| Provided information |
_____

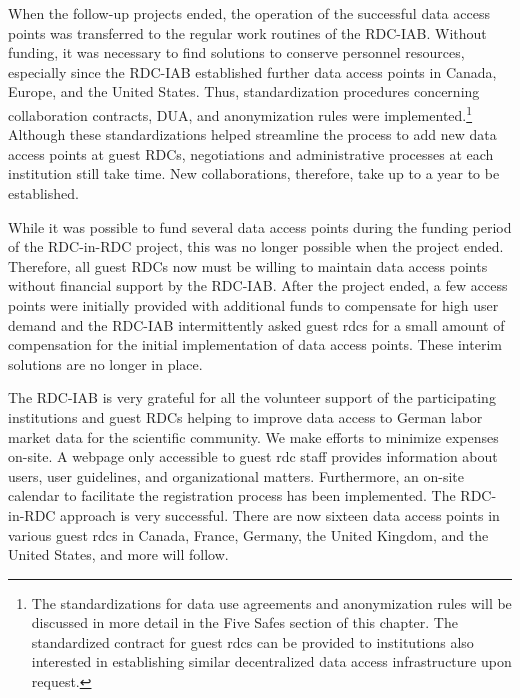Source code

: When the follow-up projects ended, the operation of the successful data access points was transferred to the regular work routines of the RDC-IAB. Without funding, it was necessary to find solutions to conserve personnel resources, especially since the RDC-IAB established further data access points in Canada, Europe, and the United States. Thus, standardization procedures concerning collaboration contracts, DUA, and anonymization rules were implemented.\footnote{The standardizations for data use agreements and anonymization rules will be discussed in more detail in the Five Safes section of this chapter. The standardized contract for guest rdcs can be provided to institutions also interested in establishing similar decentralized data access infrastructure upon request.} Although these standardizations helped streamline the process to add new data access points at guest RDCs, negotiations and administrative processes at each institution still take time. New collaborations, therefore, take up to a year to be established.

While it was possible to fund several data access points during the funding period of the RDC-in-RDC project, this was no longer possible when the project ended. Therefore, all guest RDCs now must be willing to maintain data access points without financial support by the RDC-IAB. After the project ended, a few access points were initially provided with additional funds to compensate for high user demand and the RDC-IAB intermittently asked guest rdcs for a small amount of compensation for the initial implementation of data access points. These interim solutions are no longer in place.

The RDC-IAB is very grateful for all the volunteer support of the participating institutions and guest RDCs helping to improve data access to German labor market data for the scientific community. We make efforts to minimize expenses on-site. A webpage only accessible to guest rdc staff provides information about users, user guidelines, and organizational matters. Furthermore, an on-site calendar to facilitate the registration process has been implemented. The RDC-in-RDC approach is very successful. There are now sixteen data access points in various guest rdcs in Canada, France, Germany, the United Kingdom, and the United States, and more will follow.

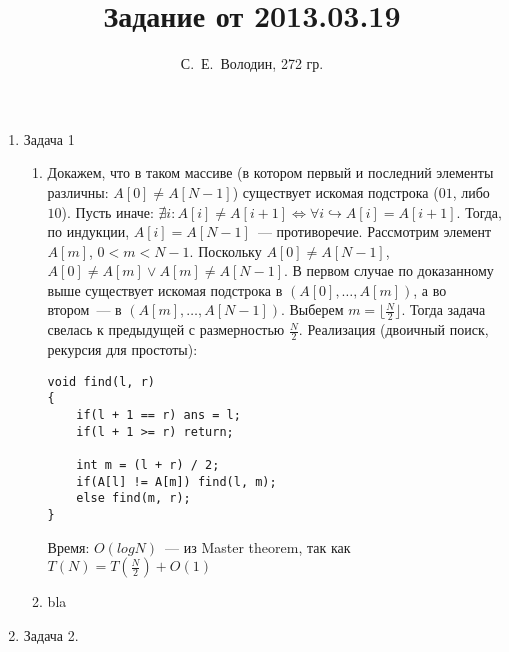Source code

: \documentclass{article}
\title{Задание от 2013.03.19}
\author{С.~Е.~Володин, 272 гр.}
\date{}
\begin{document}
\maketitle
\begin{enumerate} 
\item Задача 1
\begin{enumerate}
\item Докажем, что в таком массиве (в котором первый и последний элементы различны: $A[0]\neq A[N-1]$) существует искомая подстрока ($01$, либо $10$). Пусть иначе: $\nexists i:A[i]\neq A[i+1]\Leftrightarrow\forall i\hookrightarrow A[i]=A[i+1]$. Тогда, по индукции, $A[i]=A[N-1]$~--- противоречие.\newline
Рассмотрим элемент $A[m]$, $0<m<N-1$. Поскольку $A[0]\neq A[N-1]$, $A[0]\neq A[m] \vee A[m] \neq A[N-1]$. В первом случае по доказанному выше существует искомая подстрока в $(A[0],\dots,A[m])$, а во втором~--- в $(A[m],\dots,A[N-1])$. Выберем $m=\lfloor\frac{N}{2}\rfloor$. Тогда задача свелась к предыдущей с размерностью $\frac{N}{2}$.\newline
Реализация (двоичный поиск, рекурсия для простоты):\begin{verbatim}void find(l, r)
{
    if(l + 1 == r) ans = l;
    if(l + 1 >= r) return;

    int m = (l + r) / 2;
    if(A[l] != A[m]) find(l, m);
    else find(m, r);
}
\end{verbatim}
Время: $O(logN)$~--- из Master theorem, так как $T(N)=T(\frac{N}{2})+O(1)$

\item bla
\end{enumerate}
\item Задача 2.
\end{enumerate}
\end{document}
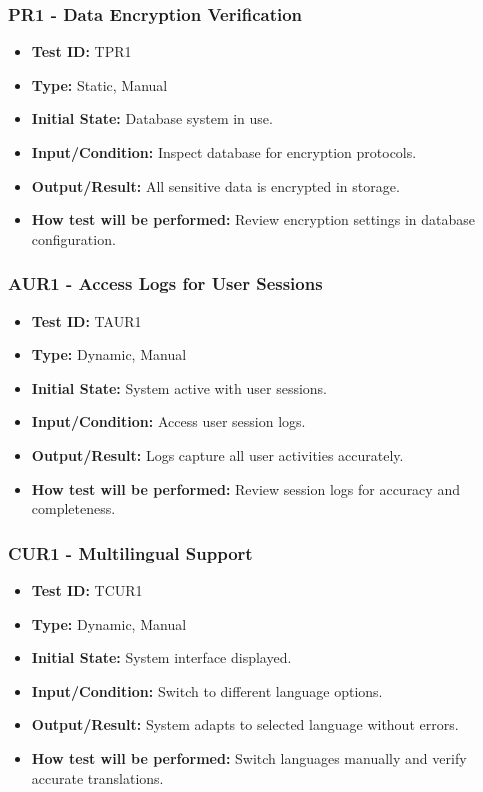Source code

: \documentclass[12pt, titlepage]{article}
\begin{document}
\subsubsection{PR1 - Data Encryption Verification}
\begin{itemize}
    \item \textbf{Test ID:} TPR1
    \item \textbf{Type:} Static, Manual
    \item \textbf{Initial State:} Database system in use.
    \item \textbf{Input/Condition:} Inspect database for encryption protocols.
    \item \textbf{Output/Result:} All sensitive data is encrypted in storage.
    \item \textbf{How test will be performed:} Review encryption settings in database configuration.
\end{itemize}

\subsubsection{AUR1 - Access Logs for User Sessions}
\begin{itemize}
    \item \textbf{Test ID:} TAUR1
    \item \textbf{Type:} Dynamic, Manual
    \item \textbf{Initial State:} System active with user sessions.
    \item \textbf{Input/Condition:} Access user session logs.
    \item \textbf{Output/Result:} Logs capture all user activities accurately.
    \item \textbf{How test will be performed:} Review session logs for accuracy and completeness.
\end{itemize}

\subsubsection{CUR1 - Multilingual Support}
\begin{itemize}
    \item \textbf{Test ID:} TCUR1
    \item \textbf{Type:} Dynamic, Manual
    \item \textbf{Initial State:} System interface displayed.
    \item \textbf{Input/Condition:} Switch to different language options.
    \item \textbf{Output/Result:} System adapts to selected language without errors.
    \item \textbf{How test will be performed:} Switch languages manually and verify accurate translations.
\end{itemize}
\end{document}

_____

| Directions for this task |
In your copy, include no pictures, but reproduce all records exactly.

| Solution for this exercise |
Source code

: When the follow-up projects ended, the operation of the successful data access points was transferred to the regular work routines of the RDC-IAB. Without funding, it was necessary to find solutions to conserve personnel resources, especially since the RDC-IAB established further data access points in Canada, Europe, and the United States. Thus, standardization procedures concerning collaboration contracts, DUA, and anonymization rules were implemented.\footnote{The standardizations for data use agreements and anonymization rules will be discussed in more detail in the Five Safes section of this chapter. The standardized contract for guest rdcs can be provided to institutions also interested in establishing similar decentralized data access infrastructure upon request.} Although these standardizations helped streamline the process to add new data access points at guest RDCs, negotiations and administrative processes at each institution still take time. New collaborations, therefore, take up to a year to be established.

While it was possible to fund several data access points during the funding period of the RDC-in-RDC project, this was no longer possible when the project ended. Therefore, all guest RDCs now must be willing to maintain data access points without financial support by the RDC-IAB. After the project ended, a few access points were initially provided with additional funds to compensate for high user demand and the RDC-IAB intermittently asked guest rdcs for a small amount of compensation for the initial implementation of data access points. These interim solutions are no longer in place.

The RDC-IAB is very grateful for all the volunteer support of the participating institutions and guest RDCs helping to improve data access to German labor market data for the scientific community. We make efforts to minimize expenses on-site. A webpage only accessible to guest rdc staff provides information about users, user guidelines, and organizational matters. Furthermore, an on-site calendar to facilitate the registration process has been implemented. The RDC-in-RDC approach is very successful. There are now sixteen data access points in various guest rdcs in Canada, France, Germany, the United Kingdom, and the United States, and more will follow.

Source code

: \documentclass{article}
\title{Задание от 2013.03.19}
\author{С.~Е.~Володин, 272 гр.}
\date{}
\begin{document}
\maketitle
\begin{enumerate} 
\item Задача 1
\begin{enumerate}
\item Докажем, что в таком массиве (в котором первый и последний элементы различны: $A[0]\neq A[N-1]$) существует искомая подстрока ($01$, либо $10$). Пусть иначе: $\nexists i:A[i]\neq A[i+1]\Leftrightarrow\forall i\hookrightarrow A[i]=A[i+1]$. Тогда, по индукции, $A[i]=A[N-1]$~--- противоречие.\newline
Рассмотрим элемент $A[m]$, $0<m<N-1$. Поскольку $A[0]\neq A[N-1]$, $A[0]\neq A[m] \vee A[m] \neq A[N-1]$. В первом случае по доказанному выше существует искомая подстрока в $(A[0],\dots,A[m])$, а во втором~--- в $(A[m],\dots,A[N-1])$. Выберем $m=\lfloor\frac{N}{2}\rfloor$. Тогда задача свелась к предыдущей с размерностью $\frac{N}{2}$.\newline
Реализация (двоичный поиск, рекурсия для простоты):\begin{verbatim}void find(l, r)
{
    if(l + 1 == r) ans = l;
    if(l + 1 >= r) return;

    int m = (l + r) / 2;
    if(A[l] != A[m]) find(l, m);
    else find(m, r);
}
\end{verbatim}
Время: $O(logN)$~--- из Master theorem, так как $T(N)=T(\frac{N}{2})+O(1)$

\item bla
\end{enumerate}
\item Задача 2.
\end{enumerate}
\end{document}
Source code

: \documentclass[12pt, titlepage]{article}
\begin{document}
\subsubsection{PR1 - Data Encryption Verification}
\begin{itemize}
    \item \textbf{Test ID:} TPR1
    \item \textbf{Type:} Static, Manual
    \item \textbf{Initial State:} Database system in use.
    \item \textbf{Input/Condition:} Inspect database for encryption protocols.
    \item \textbf{Output/Result:} All sensitive data is encrypted in storage.
    \item \textbf{How test will be performed:} Review encryption settings in database configuration.
\end{itemize}

\subsubsection{AUR1 - Access Logs for User Sessions}
\begin{itemize}
    \item \textbf{Test ID:} TAUR1
    \item \textbf{Type:} Dynamic, Manual
    \item \textbf{Initial State:} System active with user sessions.
    \item \textbf{Input/Condition:} Access user session logs.
    \item \textbf{Output/Result:} Logs capture all user activities accurately.
    \item \textbf{How test will be performed:} Review session logs for accuracy and completeness.
\end{itemize}

\subsubsection{CUR1 - Multilingual Support}
\begin{itemize}
    \item \textbf{Test ID:} TCUR1
    \item \textbf{Type:} Dynamic, Manual
    \item \textbf{Initial State:} System interface displayed.
    \item \textbf{Input/Condition:} Switch to different language options.
    \item \textbf{Output/Result:} System adapts to selected language without errors.
    \item \textbf{How test will be performed:} Switch languages manually and verify accurate translations.
\end{itemize}
\end{document}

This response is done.